Issues with parallelizing execution of GAMSPy models

Hi,

I encountered a few issues when trying to parallelize the execution of GAMSPy models which I wanted to share. Maybe someone knows a sensible workaround.

What I want to do: I have a large model containing a set representing hourly time steps, e.g. for the duration of a year. I have decomposed this model into 8760 smaller ones representing the sub-problems created by removing all time dependencies. Now I want to solve these models in parallel, ideally by using the standard libraries given in Python (concurrent.futures in my case). I cannot share my whole code, but a sketch of the parallelization part looks like this:

mi = ip.ModelInput(source_file)  # object containing all necessary data for the model

def f(t):
	mi_t = mi.view(t)  # function creating view of mi, essentially sampling the time-dependent data
	ct, m = build.build(mi_t)  # function which builds the GAMSPy model
	m.solve()
	return ct

def main():
	ts = list(range(8760))

	executor = concurrent.futures.ProcessPoolExecutor()
	results = list(
	executor.map(
		f,
		ts,
		chunksize=len(ts) // multiprocessing.cpu_count()
	)
)

The problems I encountered:

  1. gamspy.Container is not picklable: This is apparently necessary to gather the results after execution. This was easily fixed by letting f() return the individual records DataFrames that are of interest.
  2. The writing of temporary files by GAMSPy alerts the Windows “Antimalware Service Executable”, which dramatically slows down the execution: At least that’s my assumption, and it’s very likely to be true (30-50% CPU usage by this service when executing, while the processes are at ~0.1%). This may also be due to my organization’s restrictive security policy, but nonetheless is a problem. I have tried creating a local working_directory for each process, but the rules apparently also apply there.

I have the option to parallelize this differently on a server, but would prefer to do it locally. Is there maybe another option to do so?

Cheers,
Gereon

  1. Container is not pickable because it maintains a socket connection between GAMS and GAMSPy. It is better either to return the DataFrames as you said or write the Container to the disk by using Container.write and load it afterwards to another Container.

  2. I will investigate this. Do you know your license type (local license or network license)? I will try to reproduce this problem but it would be really nice if you can provide a script with a minimal example (you can just use dummy data).

  1. Ah, that makes sense. I wanted to avoid I/O, but this would be fine if I really want to keep the whole container.
  2. This was with a local license. I created a minimal example for you. Note that I had to rename it to “.txt” because this forum does not accept “.py” files. :smiley: About the example: When playing around with the size of the individual problems via the “size” parameter in main(), I found that the CPU usage of the “Antimalware Service Executable” is higher with a smaller problem size. I guess this supports the assumption, since this leads to faster creation of temporary files.
    parallelization_minimal_example.txt (1.08 KB)
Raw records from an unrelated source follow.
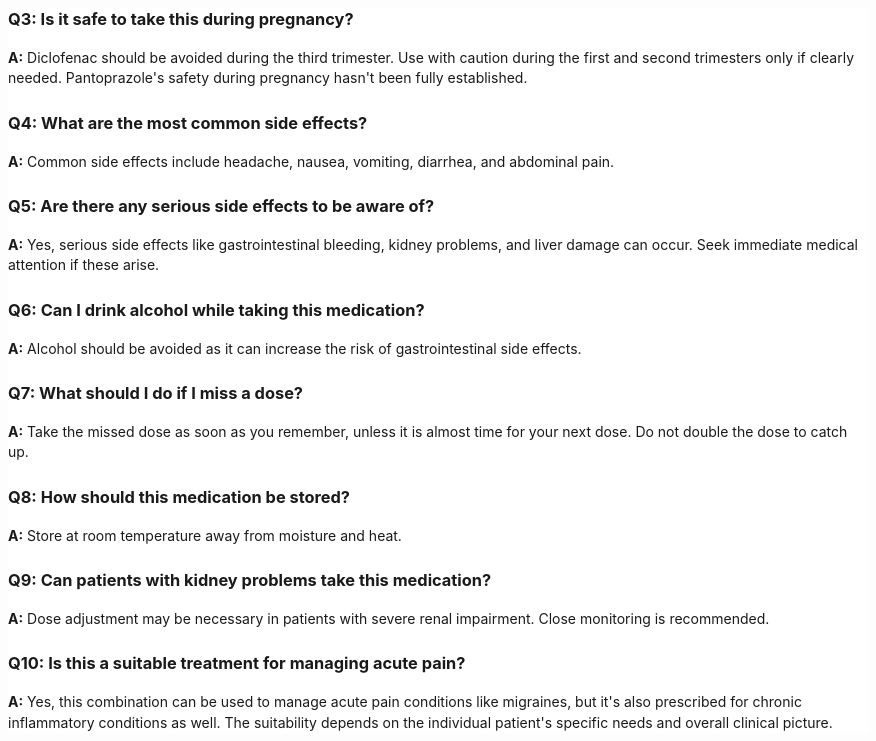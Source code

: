 ### **Q3:  Is it safe to take this during pregnancy?**
**A:** Diclofenac should be avoided during the third trimester. Use with caution during the first and second trimesters only if clearly needed. Pantoprazole's safety during pregnancy hasn't been fully established.

### **Q4: What are the most common side effects?**
**A:** Common side effects include headache, nausea, vomiting, diarrhea, and abdominal pain.


### **Q5:  Are there any serious side effects to be aware of?**
**A:** Yes, serious side effects like gastrointestinal bleeding, kidney problems, and liver damage can occur. Seek immediate medical attention if these arise.

### **Q6:  Can I drink alcohol while taking this medication?**
**A:** Alcohol should be avoided as it can increase the risk of gastrointestinal side effects.


### **Q7: What should I do if I miss a dose?**
**A:** Take the missed dose as soon as you remember, unless it is almost time for your next dose. Do not double the dose to catch up.


### **Q8: How should this medication be stored?**
**A:** Store at room temperature away from moisture and heat.

### **Q9: Can patients with kidney problems take this medication?**
**A:** Dose adjustment may be necessary in patients with severe renal impairment. Close monitoring is recommended.

### **Q10: Is this a suitable treatment for managing acute pain?**
**A:** Yes, this combination can be used to manage acute pain conditions like migraines, but it's also prescribed for chronic inflammatory conditions as well. The suitability depends on the individual patient's specific needs and overall clinical picture.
After I added python.exe to the allowed apps on Windows Defender settings and set the working directory as “.”, cpu usage of Windows Defender dropped around 8-10% after it stabilized (at the beginning it shoots up to 30-40%) while the actual jobs are around 1%. Here is how you can do it:

Go to Windows Defender and add the Python executable that you are using to the list of allowed apps.
image.png
Still, 8-10% for Windows Defender is quite high. I will continue to investigate it.

After excluding the working directory of GAMSPy from Windows Defender settings, the resource usage of Windows Defender dropped quite a bit but still it consumes more resources than the actual program. You can do the exclusion as follows:
image.png
I don’t think there is much we can do after this point. If you have a performance critical experiment, it’s probably better to use a Unix-based operating system.

Thank you!

For the sake of completeness: On UNIX systems, other problems occur with the parallelization of GAMSPy. I found that you should not set the solver_link_type="memory" but rather keep the default, which is reading from disk. Otherwise, the execution either freezes at some point or does not finish properly for some reason. See Github issue: Error with multiple runs in parallel and `solver_link_type="memory"` · Issue #14 · GAMS-dev/gamspy · GitHub
However, I have not investigated further than the toy example shown there.